8. Next create the file src/java/cascalogSentenceReader/SentenceInputFormat.java with the following contents:

package cascalogSentenceReader;

import java.io.IOException;

import org.apache.hadoop.fs.FileSystem;
import org.apache.hadoop.fs.Path;
import org.apache.hadoop.mapred.FileInputFormat;
import org.apache.hadoop.mapred.FileSplit;
import org.apache.hadoop.mapred.InputSplit;
import org.apache.hadoop.mapred.JobConf;
import org.apache.hadoop.mapred.RecordReader;
import org.apache.hadoop.mapred.Reporter;

public class SentenceInputFormat extends FileInputFormat {

    @Override
    public RecordReader getRecordReader(InputSplit input, JobConf job,
            Reporter reporter) throws IOException {
        reporter.setStatus(input.toString());
        return new SentenceRecordReader((FileSplit) input, job);
    }

    protected boolean isSplitable(FileSystem fs, Path file) {
        return false;
    }
}

9. Next create the file src/java/cascalogSentenceReader/SentenceFileCascading.java with the following contents:

package cascalogSentenceReader;

import java.io.IOException;

import org.apache.hadoop.io.BytesWritable;
import org.apache.hadoop.io.Text;
import org.apache.hadoop.mapred.JobConf;
import org.apache.hadoop.mapred.OutputCollector;
import org.apache.hadoop.mapred.RecordReader;

import cascading.flow.FlowProcess;
import cascading.scheme.Scheme;
import cascading.scheme.SinkCall;
import cascading.scheme.SourceCall;
import cascading.tap.Tap;
import cascading.tuple.Fields;
import cascading.tuple.Tuple;

public class SentenceFileCascading
         extends
         Scheme<JobConf, RecordReader, OutputCollector, Object[], Object[]> {

  public SentenceFileCascading(Fields fields) {
         super(fields);
  }

  @Override
  public void sink(FlowProcess<JobConf> arg0,
                               SinkCall<Object[], OutputCollector> arg1)
throws IOException {
         throw new UnsupportedOperationException("Not supported yet.");
  }

  @Override
  public void sinkConfInit(FlowProcess<JobConf> arg0,
         Tap<JobConf,RecordReader,OutputCollector> arg1, JobConf arg2) {
         throw new UnsupportedOperationException("Not supported yet.");
  }

  @Override
  public void sourcePrepare(FlowProcess<JobConf> flowProcess,
                SourceCall<Object[], RecordReader> sourceCall) {
         sourceCall.setContext(new Object[2]);
         sourceCall.getContext()[0] = sourceCall.getInput().createKey();
         sourceCall.getContext()[1] = sourceCall.getInput().createValue();
  }

  @Override
  public boolean source(FlowProcess<JobConf> arg0,
                SourceCall<Object[], RecordReader> sourceCall) throws
IOException {
         Text key = (Text) sourceCall.getContext()[0];
         BytesWritable value = (BytesWritable) sourceCall.getContext()[1];

         boolean result = sourceCall.getInput().next(key, value);

         if (!result)
                return false;

         sourceCall.getIncomingEntry()
                       .setTuple(new Tuple(key.toString(), value));
         return true;
  }

  @Override
  public void sourceConfInit(FlowProcess<JobConf> arg0,
         Tap<JobConf,RecordReader,OutputCollector>  arg1, JobConf conf) {
         conf.setInputFormat(SentenceInputFormat.class);
  }
}

10. Now we’ll set up our Cascalog calling files.
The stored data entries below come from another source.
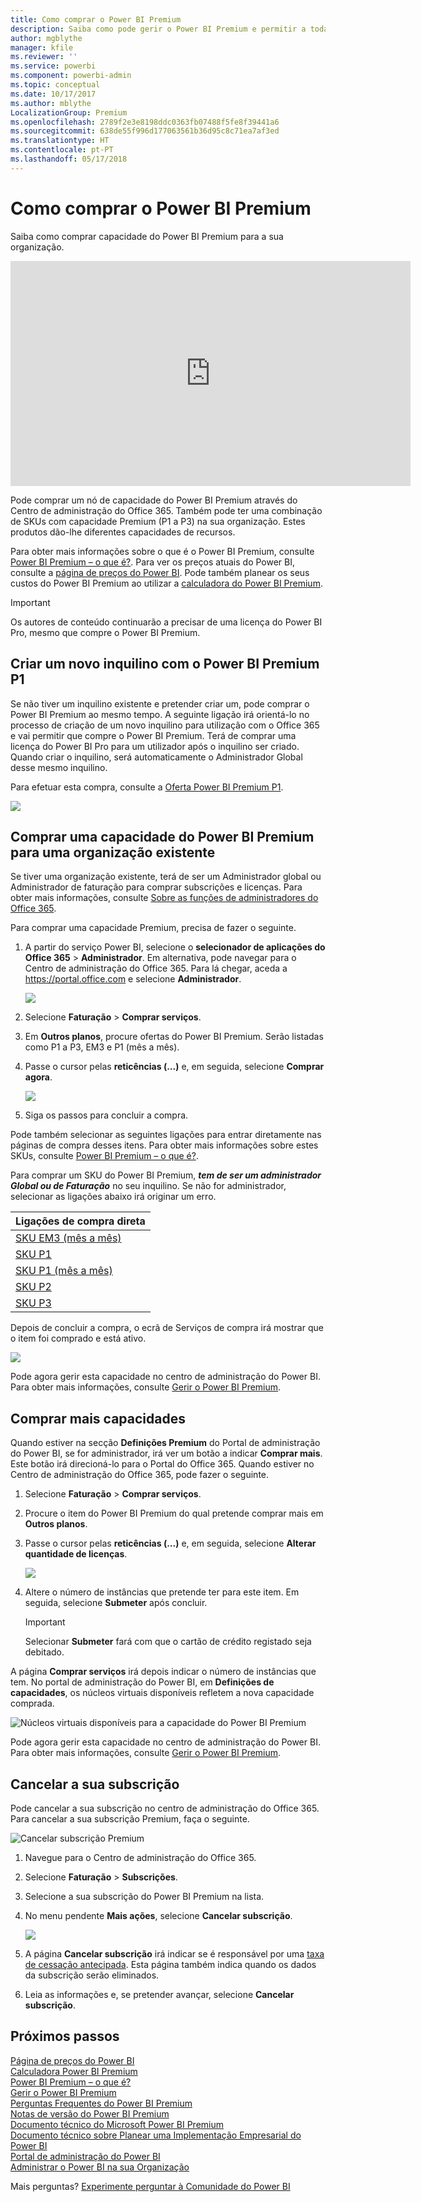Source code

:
 ```yaml
---
title: Como comprar o Power BI Premium
description: Saiba como pode gerir o Power BI Premium e permitir a toda a sua organização o acesso a conteúdos.
author: mgblythe
manager: kfile
ms.reviewer: ''
ms.service: powerbi
ms.component: powerbi-admin
ms.topic: conceptual
ms.date: 10/17/2017
ms.author: mblythe
LocalizationGroup: Premium
ms.openlocfilehash: 2789f2e3e8198ddc0363fb07488f5fe8f39441a6
ms.sourcegitcommit: 638de55f996d177063561b36d95c8c71ea7af3ed
ms.translationtype: HT
ms.contentlocale: pt-PT
ms.lasthandoff: 05/17/2018
---
```

# <a name="how-to-purchase-power-bi-premium"></a>Como comprar o Power BI Premium
Saiba como comprar capacidade do Power BI Premium para a sua organização.

<iframe width="640" height="360" src="https://www.youtube.com/embed/NkvYs5Qp4iA?rel=0&amp;showinfo=0" frameborder="0" allowfullscreen></iframe>

Pode comprar um nó de capacidade do Power BI Premium através do Centro de administração do Office 365. Também pode ter uma combinação de SKUs com capacidade Premium (P1 a P3) na sua organização. Estes produtos dão-lhe diferentes capacidades de recursos.

Para obter mais informações sobre o que é o Power BI Premium, consulte [Power BI Premium – o que é?](service-premium.md). Para ver os preços atuais do Power BI, consulte a [página de preços do Power BI](https://powerbi.microsoft.com/pricing/). Pode também planear os seus custos do Power BI Premium ao utilizar a [calculadora do Power BI Premium](https://powerbi.microsoft.com/calculator/).

> [!IMPORTANT]
> Os autores de conteúdo continuarão a precisar de uma licença do Power BI Pro, mesmo que compre o Power BI Premium.
> 
> 

## <a name="create-a-new-tenant-with-power-bi-premium-p1"></a>Criar um novo inquilino com o Power BI Premium P1
Se não tiver um inquilino existente e pretender criar um, pode comprar o Power BI Premium ao mesmo tempo. A seguinte ligação irá orientá-lo no processo de criação de um novo inquilino para utilização com o Office 365 e vai permitir que compre o Power BI Premium. Terá de comprar uma licença do Power BI Pro para um utilizador após o inquilino ser criado. Quando criar o inquilino, será automaticamente o Administrador Global desse mesmo inquilino.

Para efetuar esta compra, consulte a [Oferta Power BI Premium P1](https://signup.microsoft.com/Signup?OfferId=b3ec5615-cc11-48de-967d-8d79f7cb0af1).

![](media/service-admin-premium-purchase/premium-purchase-with-tenant.png)

## <a name="purchase-a-power-bi-premium-capacity-for-an-existing-organization"></a>Comprar uma capacidade do Power BI Premium para uma organização existente
Se tiver uma organização existente, terá de ser um Administrador global ou Administrador de faturação para comprar subscrições e licenças. Para obter mais informações, consulte [Sobre as funções de administradores do Office 365](https://support.office.com/article/About-Office-365-admin-roles-da585eea-f576-4f55-a1e0-87090b6aaa9d).

Para comprar uma capacidade Premium, precisa de fazer o seguinte.

1. A partir do serviço Power BI, selecione o **selecionador de aplicações do Office 365** > **Administrador**. Em alternativa, pode navegar para o Centro de administração do Office 365. Para lá chegar, aceda a https://portal.office.com e selecione **Administrador**.
   
    ![](media/service-admin-premium-purchase/o365-app-picker.png)
2. Selecione **Faturação** > **Comprar serviços**.
3. Em **Outros planos**, procure ofertas do Power BI Premium. Serão listadas como P1 a P3, EM3 e P1 (mês a mês).
4. Passe o cursor pelas **reticências (...)** e, em seguida, selecione **Comprar agora**.
   
    ![](media/service-admin-premium-purchase/premium-purchase.png)
5. Siga os passos para concluir a compra.

Pode também selecionar as seguintes ligações para entrar diretamente nas páginas de compra desses itens. Para obter mais informações sobre estes SKUs, consulte [Power BI Premium – o que é?](service-premium.md#premiumskus).

Para comprar um SKU do Power BI Premium, ***tem de ser um administrador Global ou de Faturação*** no seu inquilino. Se não for administrador, selecionar as ligações abaixo irá originar um erro.

| Ligações de compra direta |
| --- |
| [SKU EM3 (mês a mês)](https://portal.office.com/commerce/completeorder.aspx?OfferId=4004702D-749C-4F74-BF47-3048F1833780&adminportal=1) |
| [SKU P1](https://portal.office.com/commerce/completeorder.aspx?OfferId=b3ec5615-cc11-48de-967d-8d79f7cb0af1&adminportal=1) |
| [SKU P1 (mês a mês)](https://portal.office.com/commerce/completeorder.aspx?OfferId=E4C8EDD3-74A1-4D42-A738-C647972FBE81&adminportal=1) |
| [SKU P2](https://portal.office.com/commerce/completeorder.aspx?OfferId=062F2AA7-B4BC-4B0E-980F-2072102D8605&adminportal=1) |
| [SKU P3](https://portal.office.com/commerce/completeorder.aspx?OfferId=40c7d673-375c-42a1-84ca-f993a524fed0&adminportal=1) |

Depois de concluir a compra, o ecrã de Serviços de compra irá mostrar que o item foi comprado e está ativo.

![](media/service-admin-premium-purchase/premium-purchased.png)

Pode agora gerir esta capacidade no centro de administração do Power BI. Para obter mais informações, consulte [Gerir o Power BI Premium](service-admin-premium-manage.md).

## <a name="purchase-more-capacities"></a>Comprar mais capacidades
Quando estiver na secção **Definições Premium** do Portal de administração do Power BI, se for administrador, irá ver um botão a indicar **Comprar mais**. Este botão irá direcioná-lo para o Portal do Office 365. Quando estiver no Centro de administração do Office 365, pode fazer o seguinte.

1. Selecione **Faturação** > **Comprar serviços**.
2. Procure o item do Power BI Premium do qual pretende comprar mais em **Outros planos**.
3. Passe o cursor pelas **reticências (...)** e, em seguida, selecione **Alterar quantidade de licenças**.
   
    ![](media/service-admin-premium-purchase/premium-purchase-more.png)
4. Altere o número de instâncias que pretende ter para este item. Em seguida, selecione **Submeter** após concluir.
   
   > [!IMPORTANT]
   > Selecionar **Submeter** fará com que o cartão de crédito registado seja debitado.
   > 
   > 

A página **Comprar serviços** irá depois indicar o número de instâncias que tem. No portal de administração do Power BI, em **Definições de capacidades**, os núcleos virtuais disponíveis refletem a nova capacidade comprada.

![Núcleos virtuais disponíveis para a capacidade do Power BI Premium](media/service-admin-premium-purchase/premium-capacities.png)

Pode agora gerir esta capacidade no centro de administração do Power BI. Para obter mais informações, consulte [Gerir o Power BI Premium](service-admin-premium-manage.md).

## <a name="cancel-your-subscription"></a>Cancelar a sua subscrição
Pode cancelar a sua subscrição no centro de administração do Office 365. Para cancelar a sua subscrição Premium, faça o seguinte.

![](media/service-admin-premium-purchase/premium-cancel-subscription.png "Cancelar subscrição Premium")

1. Navegue para o Centro de administração do Office 365.
2. Selecione **Faturação** > **Subscrições**.
3. Selecione a sua subscrição do Power BI Premium na lista.
4. No menu pendente **Mais ações**, selecione **Cancelar subscrição**.
   
    ![](media/service-admin-premium-purchase/o365-more-actions.png)
5. A página **Cancelar subscrição** irá indicar se é responsável por uma [taxa de cessação antecipada](https://support.office.com/article/early-termination-fees-6487d4de-401a-466f-8bc3-c0beb5cc40d3). Esta página também indica quando os dados da subscrição serão eliminados.
6. Leia as informações e, se pretender avançar, selecione **Cancelar subscrição**.

## <a name="next-steps"></a>Próximos passos
[Página de preços do Power BI](https://powerbi.microsoft.com/pricing/)  
[Calculadora Power BI Premium](https://powerbi.microsoft.com/calculator/)  
[Power BI Premium – o que é?](service-premium.md)  
[Gerir o Power BI Premium](service-admin-premium-manage.md)  
[Perguntas Frequentes do Power BI Premium](service-premium-faq.md)  
[Notas de versão do Power BI Premium](service-premium-release-notes.md)  
[Documento técnico do Microsoft Power BI Premium](https://aka.ms/pbipremiumwhitepaper)  
[Documento técnico sobre Planear uma Implementação Empresarial do Power BI](https://aka.ms/pbienterprisedeploy)  
[Portal de administração do Power BI](service-admin-portal.md)  
[Administrar o Power BI na sua Organização](service-admin-administering-power-bi-in-your-organization.md)  

Mais perguntas? [Experimente perguntar à Comunidade do Power BI](http://community.powerbi.com/)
Create a new file src/clj/cascalog_sentence_reader/max_length.clj with the following contents:

(ns cascalog-sentence-reader.max-length
  (:require [cascalog.cascading.util :as util]
            [cascalog.logic [vars :as v] [ops :as c]]
            [clojure.string :as s :refer [join]]
            [cascalog.api :refer :all]
            [cascalog.cascading.io :refer [get-bytes]]
            [cascalog.more-taps :refer [hfs-delimited]])
  (:import [cascalogSentenceReader SentenceFileCascading]
           [cascading.tuple Fields])
  (:gen-class))

(defn sentence-file
  "Custom scheme for dealing with entire files."
  [field-names]
  (SentenceFileCascading. (util/fields field-names)))

(defn hfs-sentencefile
  "Subquery to return distinct files in the supplied directory. Files
  will be returned as 2-tuples, formatted as '<filename, file>' The
  filename is a text object, while the entire, unchopped file is
  encoded as a Hadoop `BytesWritable` object."
  [path & opts]
  (let [scheme (-> (:outfields (apply array-map opts) Fields/ALL)
                   (sentence-file))]
    (apply hfs-tap scheme path opts)))

(defmapcatfn split [line]
  "reads in a line of string and splits it by regex"
  (s/split line #"[[]\(),.)s]+"))

(defn -main [in out & args]
  (let [; define subquery for average
        counts (<- [ ?word-count ?sentence]
                   ((hfs-sentencefile in :skip-header? false) ?sentence _)
                   (split ?sentence :> ?word-dirty)
                   (c/count ?word-count))]
    (?<- (hfs-delimited out)
       [ ?mymax ]
       (counts ?vals ?sentence)
       (c/max ?vals :> ?mymax))))

 (defn -main-get-sentence [in out & args]
  (let [counts (<- [?word-count ?sentence]
                   ((hfs-sentencefile in :skip-header? false) ?sentence _)
                   (split ?sentence :> ?word-dirty)
                   (c/count ?word-count))]
    (?<- (hfs-delimited out) [ ?word-count ?sentence]
        ((c/first-n counts 1
                    :sort ["?word-count"]
                    :reverse true)
         ?word-count ?sentence))))

11. Create a new file src/clj/cascalog_sentence_reader/max_sentence.clj with the following contents:

(ns cascalog-sentence-reader.max-sentence
  (:require [cascalog.cascading.util :as util]
            [cascalog.logic [vars :as v] [ops :as c]]
            [clojure.string :as s :refer [join]]
            [cascalog.api :refer :all]
            [cascalog.cascading.io :refer [get-bytes]]
            [cascalog.more-taps :refer [hfs-delimited]])
  (:import [cascalogSentenceReader SentenceFileCascading]
           [cascading.tuple Fields])
  (:gen-class))

(defn sentence-file
  "Custom scheme for dealing with entire files."
  [field-names]
  (SentenceFileCascading. (util/fields field-names)))

(defn hfs-sentencefile
  "Subquery to return distinct files in the supplied directory. Files
  will be returned as 2-tuples, formatted as '<filename, file>' The
  filename is a text object, while the entire, unchopped file is
  encoded as a Hadoop 'BytesWritable' object."
  [path & opts]
  (let [scheme (-> (:outfields (apply array-map opts) Fields/ALL)
                   (sentence-file))]
    (apply hfs-tap scheme path opts)))

(defmapcatfn split [line]
  "reads in a line of string and splits it by regex"
  (s/split line #"[[]\(),.)s]+"))

 (defn -main [in out & args]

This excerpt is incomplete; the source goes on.